The Pittman Patriarchs: In Ohio, Indiana, and Missouri (Part 1)

Elias Obediah Pittman (1765-1839) was born in Fulton County, Pennsylvania, down along the Maryland border, at a place called Licking Creek. He was my 4th great grandfather. Sometime shortly after the end of the War of 1812 he moved his family to Ohio, as did many other of his siblings and Pittman relatives. He died in Richland County, in the north central part of the state. Many Pittmans also lived in nearby Morrow County, at a place called Mt. Gilead. 

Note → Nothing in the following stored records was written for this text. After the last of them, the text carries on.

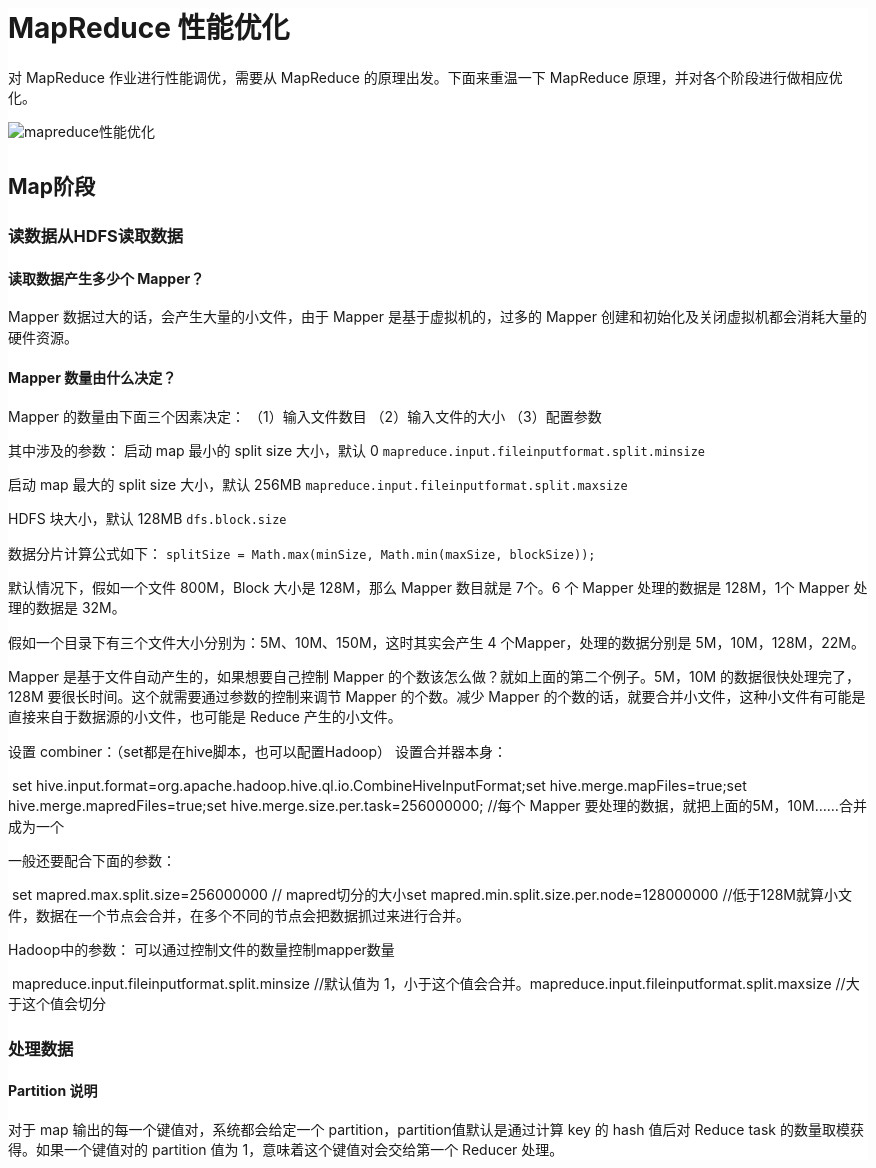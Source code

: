 # MapReduce 性能优化

对 MapReduce 作业进行性能调优，需要从 MapReduce 的原理出发。下面来重温一下 MapReduce 原理，并对各个阶段进行做相应优化。

![mapreduce性能优化](https://www.hadoopdoc.com/media/editor/file_1570260094000_20191005152135801998.png)

## Map阶段

### 读数据从HDFS读取数据

#### 读取数据产生多少个 Mapper？

Mapper 数据过大的话，会产生大量的小文件，由于 Mapper 是基于虚拟机的，过多的 Mapper 创建和初始化及关闭虚拟机都会消耗大量的硬件资源。

#### Mapper 数量由什么决定？

Mapper 的数量由下面三个因素决定： （1）输入文件数目 （2）输入文件的大小 （3）配置参数

其中涉及的参数： 启动 map 最小的 split size 大小，默认 0 `mapreduce.input.fileinputformat.split.minsize`

启动 map 最大的 split size 大小，默认 256MB `mapreduce.input.fileinputformat.split.maxsize`

HDFS 块大小，默认 128MB `dfs.block.size`

数据分片计算公式如下： `splitSize = Math.max(minSize, Math.min(maxSize, blockSize));`

默认情况下，假如一个文件 800M，Block 大小是 128M，那么 Mapper 数目就是 7个。6 个 Mapper 处理的数据是 128M，1个 Mapper 处理的数据是 32M。

假如一个目录下有三个文件大小分别为：5M、10M、150M，这时其实会产生 4 个Mapper，处理的数据分别是 5M，10M，128M，22M。

Mapper 是基于文件自动产生的，如果想要自己控制 Mapper 的个数该怎么做？就如上面的第二个例子。5M，10M 的数据很快处理完了，128M 要很长时间。这个就需要通过参数的控制来调节 Mapper 的个数。减少 Mapper 的个数的话，就要合并小文件，这种小文件有可能是直接来自于数据源的小文件，也可能是 Reduce 产生的小文件。

设置 combiner：（set都是在hive脚本，也可以配置Hadoop） 设置合并器本身：

 set hive.input.format=org.apache.hadoop.hive.ql.io.CombineHiveInputFormat;set hive.merge.mapFiles=true;set hive.merge.mapredFiles=true;set hive.merge.size.per.task=256000000; //每个 Mapper 要处理的数据，就把上面的5M，10M……合并成为一个

一般还要配合下面的参数：

 set mapred.max.split.size=256000000 // mapred切分的大小set mapred.min.split.size.per.node=128000000  //低于128M就算小文件，数据在一个节点会合并，在多个不同的节点会把数据抓过来进行合并。

Hadoop中的参数： 可以通过控制文件的数量控制mapper数量

 mapreduce.input.fileinputformat.split.minsize  //默认值为 1，小于这个值会合并。mapreduce.input.fileinputformat.split.maxsize //大于这个值会切分

### 处理数据

#### Partition 说明

对于 map 输出的每一个键值对，系统都会给定一个 partition，partition值默认是通过计算 key 的 hash 值后对 Reduce task 的数量取模获得。如果一个键值对的 partition 值为 1，意味着这个键值对会交给第一个 Reducer 处理。
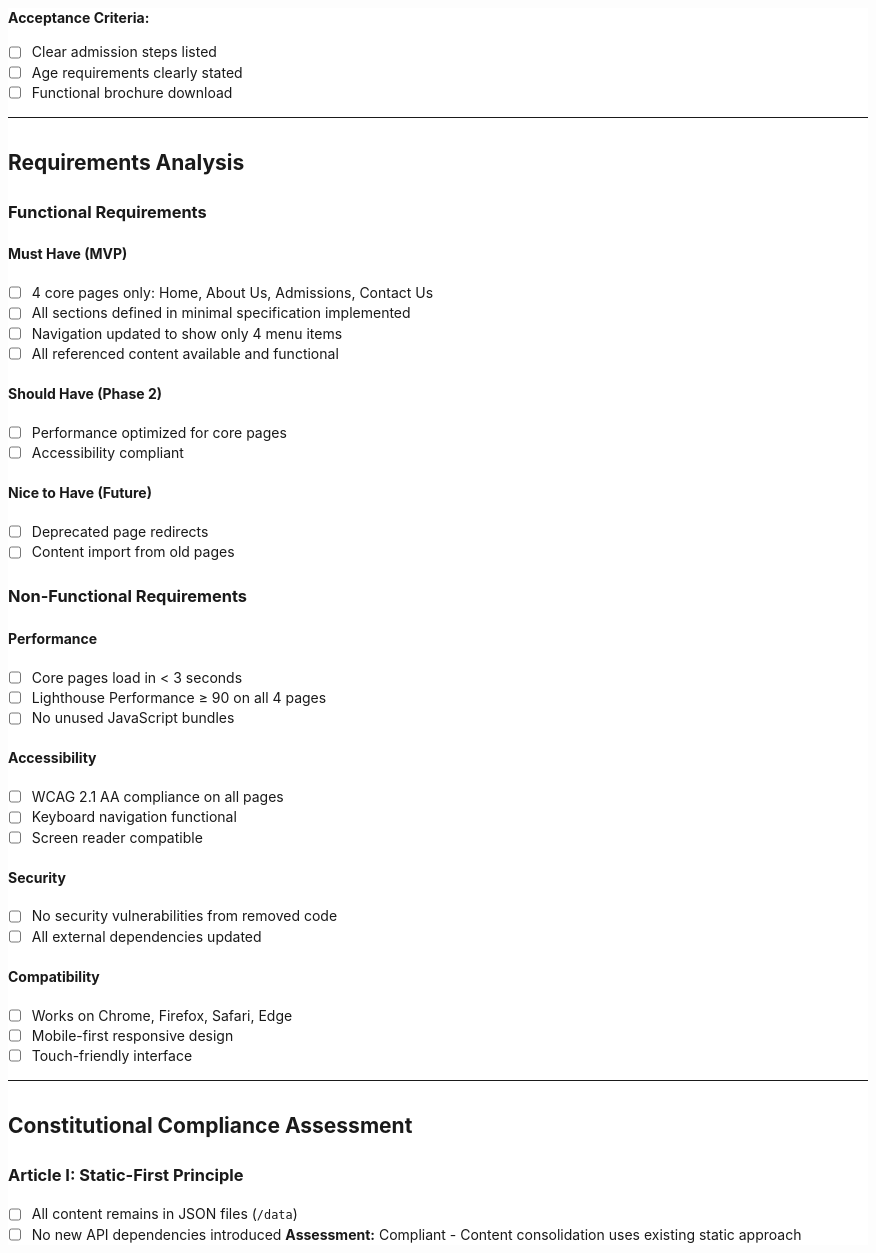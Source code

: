 **Acceptance Criteria:**
- [ ] Clear admission steps listed
- [ ] Age requirements clearly stated
- [ ] Functional brochure download

---

## Requirements Analysis

### Functional Requirements

#### Must Have (MVP)
- [ ] 4 core pages only: Home, About Us, Admissions, Contact Us
- [ ] All sections defined in minimal specification implemented
- [ ] Navigation updated to show only 4 menu items
- [ ] All referenced content available and functional

#### Should Have (Phase 2)
- [ ] Performance optimized for core pages
- [ ] Accessibility compliant

#### Nice to Have (Future)
- [ ] Deprecated page redirects
- [ ] Content import from old pages

### Non-Functional Requirements

#### Performance
- [ ] Core pages load in < 3 seconds
- [ ] Lighthouse Performance ≥ 90 on all 4 pages
- [ ] No unused JavaScript bundles

#### Accessibility
- [ ] WCAG 2.1 AA compliance on all pages
- [ ] Keyboard navigation functional
- [ ] Screen reader compatible

#### Security
- [ ] No security vulnerabilities from removed code
- [ ] All external dependencies updated

#### Compatibility
- [ ] Works on Chrome, Firefox, Safari, Edge
- [ ] Mobile-first responsive design
- [ ] Touch-friendly interface

---

## Constitutional Compliance Assessment

### Article I: Static-First Principle
- [ ] All content remains in JSON files (`/data`)
- [ ] No new API dependencies introduced
**Assessment:** Compliant - Content consolidation uses existing static approach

Elias was married to Sarah Truex (1762-1839). They had at least seven children together. Of these seven, two would eventually move to Nodaway County, Missouri, three to Elkhart, Indiana, and two more would stay on in nearby Morrow County, Ohio.

Elias' oldest son was William Elias Pittman (1784-1861), my 3rd great grandfather. He would have been in his early 30s at the time of the move to Ohio. I'm not sure how long he stayed, but by the time of the 1840 census he was living in Nodaway County, in the far northwest corner of Missouri. Wikipedia tells us that the area was first settled by white homesteaders in the 1830s, so perhaps William and his family were among the early settlers there.

William was married to Katherine Clark (1786-1860). The two of them had six children. Of these six at least two traveled to Missouri with him, while one wound up in Louisburg, Kansas (about a hundred miles south of Nodaway County), and the other in Fort Bend, Texas. But one of them moved to Brown County, Indiana.

That was my 2nd great grandfather, Thomas Pittman (1809-1895). For whatever reason, he did not move to Missouri along with his father and two of his siblings, but stayed on in Ohio for some time. As early as 1832 he is in Monroe County (southeast Ohio, on the West Virginia border), where his first son, Isaac, was born. In the 1850 census he is listed as a farmer in Monroe County. His wife, Anna Rebecca Clark (1808-1850), had recently passed away, and Thomas is listed along with his eight children.

Shortly thereafter Thomas would marry his second wife, Elizabeth Moore (1824-1881), by whom he would be the father of eight more children. And not long after that wedding, Thomas and Elizabeth and the family would move from Monroe County, Ohio, to rural Brown County, Indiana.

It is this man, Thomas Pittman, the patriarch of the Brown County Pittmans, who I want to focus on in the next installment here at Family Notes.